Prompt.
A word-for-word restatement of the data is what is needed.

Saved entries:
════════
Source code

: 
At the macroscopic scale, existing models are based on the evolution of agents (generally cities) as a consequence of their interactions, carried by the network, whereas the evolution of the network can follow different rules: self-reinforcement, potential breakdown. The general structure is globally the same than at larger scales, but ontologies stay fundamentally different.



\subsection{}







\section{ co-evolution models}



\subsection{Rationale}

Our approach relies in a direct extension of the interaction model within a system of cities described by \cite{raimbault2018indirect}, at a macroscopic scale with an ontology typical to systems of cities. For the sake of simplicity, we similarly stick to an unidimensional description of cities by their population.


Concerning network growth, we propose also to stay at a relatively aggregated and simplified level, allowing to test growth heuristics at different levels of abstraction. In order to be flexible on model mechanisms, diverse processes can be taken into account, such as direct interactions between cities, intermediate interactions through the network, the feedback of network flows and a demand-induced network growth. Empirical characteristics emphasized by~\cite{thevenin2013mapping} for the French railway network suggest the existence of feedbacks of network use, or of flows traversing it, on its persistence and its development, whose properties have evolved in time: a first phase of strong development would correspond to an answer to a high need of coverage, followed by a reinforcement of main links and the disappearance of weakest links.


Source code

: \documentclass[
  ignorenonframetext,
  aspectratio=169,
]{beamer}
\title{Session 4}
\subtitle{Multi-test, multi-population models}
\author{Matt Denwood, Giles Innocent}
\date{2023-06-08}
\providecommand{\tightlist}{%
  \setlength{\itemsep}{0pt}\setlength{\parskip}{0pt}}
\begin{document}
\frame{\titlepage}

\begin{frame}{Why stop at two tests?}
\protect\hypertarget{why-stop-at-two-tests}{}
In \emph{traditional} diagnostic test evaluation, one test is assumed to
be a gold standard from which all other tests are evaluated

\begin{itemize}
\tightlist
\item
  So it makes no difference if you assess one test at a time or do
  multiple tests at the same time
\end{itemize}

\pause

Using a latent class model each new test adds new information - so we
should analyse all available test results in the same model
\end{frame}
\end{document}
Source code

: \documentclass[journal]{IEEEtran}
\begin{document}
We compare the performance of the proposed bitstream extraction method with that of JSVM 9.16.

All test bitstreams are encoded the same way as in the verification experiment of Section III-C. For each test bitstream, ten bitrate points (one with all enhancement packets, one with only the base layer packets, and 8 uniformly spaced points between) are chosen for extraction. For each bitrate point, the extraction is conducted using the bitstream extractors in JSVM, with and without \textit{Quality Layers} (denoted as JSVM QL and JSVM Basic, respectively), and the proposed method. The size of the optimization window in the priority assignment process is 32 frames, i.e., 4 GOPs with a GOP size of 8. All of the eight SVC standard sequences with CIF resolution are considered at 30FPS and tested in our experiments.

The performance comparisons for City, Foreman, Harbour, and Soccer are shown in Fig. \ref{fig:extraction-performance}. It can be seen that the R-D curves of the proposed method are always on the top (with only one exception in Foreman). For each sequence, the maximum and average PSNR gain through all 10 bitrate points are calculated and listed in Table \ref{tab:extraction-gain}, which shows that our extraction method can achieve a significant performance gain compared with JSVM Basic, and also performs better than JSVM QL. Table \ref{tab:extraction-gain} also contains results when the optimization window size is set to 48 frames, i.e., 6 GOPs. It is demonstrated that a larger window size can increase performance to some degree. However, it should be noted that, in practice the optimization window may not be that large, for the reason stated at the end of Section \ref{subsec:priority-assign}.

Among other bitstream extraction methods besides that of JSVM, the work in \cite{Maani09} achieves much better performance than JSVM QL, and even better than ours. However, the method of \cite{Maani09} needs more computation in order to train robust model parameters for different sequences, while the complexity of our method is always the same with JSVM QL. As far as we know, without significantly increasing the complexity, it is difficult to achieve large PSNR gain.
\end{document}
════════
Answer for the task.
Source code

: 
At the macroscopic scale, existing models are based on the evolution of agents (generally cities) as a consequence of their interactions, carried by the network, whereas the evolution of the network can follow different rules: self-reinforcement, potential breakdown. The general structure is globally the same than at larger scales, but ontologies stay fundamentally different.



\subsection{}







\section{ co-evolution models}



\subsection{Rationale}

Our approach relies in a direct extension of the interaction model within a system of cities described by \cite{raimbault2018indirect}, at a macroscopic scale with an ontology typical to systems of cities. For the sake of simplicity, we similarly stick to an unidimensional description of cities by their population.


Concerning network growth, we propose also to stay at a relatively aggregated and simplified level, allowing to test growth heuristics at different levels of abstraction. In order to be flexible on model mechanisms, diverse processes can be taken into account, such as direct interactions between cities, intermediate interactions through the network, the feedback of network flows and a demand-induced network growth. Empirical characteristics emphasized by~\cite{thevenin2013mapping} for the French railway network suggest the existence of feedbacks of network use, or of flows traversing it, on its persistence and its development, whose properties have evolved in time: a first phase of strong development would correspond to an answer to a high need of coverage, followed by a reinforcement of main links and the disappearance of weakest links.


Source code

: \documentclass[
  ignorenonframetext,
  aspectratio=169,
]{beamer}
\title{Session 4}
\subtitle{Multi-test, multi-population models}
\author{Matt Denwood, Giles Innocent}
\date{2023-06-08}
\providecommand{\tightlist}{%
  \setlength{\itemsep}{0pt}\setlength{\parskip}{0pt}}
\begin{document}
\frame{\titlepage}

\begin{frame}{Why stop at two tests?}
\protect\hypertarget{why-stop-at-two-tests}{}
In \emph{traditional} diagnostic test evaluation, one test is assumed to
be a gold standard from which all other tests are evaluated

\begin{itemize}
\tightlist
\item
  So it makes no difference if you assess one test at a time or do
  multiple tests at the same time
\end{itemize}

\pause

Using a latent class model each new test adds new information - so we
should analyse all available test results in the same model
\end{frame}
\end{document}
Source code

: \documentclass[journal]{IEEEtran}
\begin{document}
We compare the performance of the proposed bitstream extraction method with that of JSVM 9.16.

All test bitstreams are encoded the same way as in the verification experiment of Section III-C. For each test bitstream, ten bitrate points (one with all enhancement packets, one with only the base layer packets, and 8 uniformly spaced points between) are chosen for extraction. For each bitrate point, the extraction is conducted using the bitstream extractors in JSVM, with and without \textit{Quality Layers} (denoted as JSVM QL and JSVM Basic, respectively), and the proposed method. The size of the optimization window in the priority assignment process is 32 frames, i.e., 4 GOPs with a GOP size of 8. All of the eight SVC standard sequences with CIF resolution are considered at 30FPS and tested in our experiments.

The performance comparisons for City, Foreman, Harbour, and Soccer are shown in Fig. \ref{fig:extraction-performance}. It can be seen that the R-D curves of the proposed method are always on the top (with only one exception in Foreman). For each sequence, the maximum and average PSNR gain through all 10 bitrate points are calculated and listed in Table \ref{tab:extraction-gain}, which shows that our extraction method can achieve a significant performance gain compared with JSVM Basic, and also performs better than JSVM QL. Table \ref{tab:extraction-gain} also contains results when the optimization window size is set to 48 frames, i.e., 6 GOPs. It is demonstrated that a larger window size can increase performance to some degree. However, it should be noted that, in practice the optimization window may not be that large, for the reason stated at the end of Section \ref{subsec:priority-assign}.

Among other bitstream extraction methods besides that of JSVM, the work in \cite{Maani09} achieves much better performance than JSVM QL, and even better than ours. However, the method of \cite{Maani09} needs more computation in order to train robust model parameters for different sequences, while the complexity of our method is always the same with JSVM QL. As far as we know, without significantly increasing the complexity, it is difficult to achieve large PSNR gain.
\end{document}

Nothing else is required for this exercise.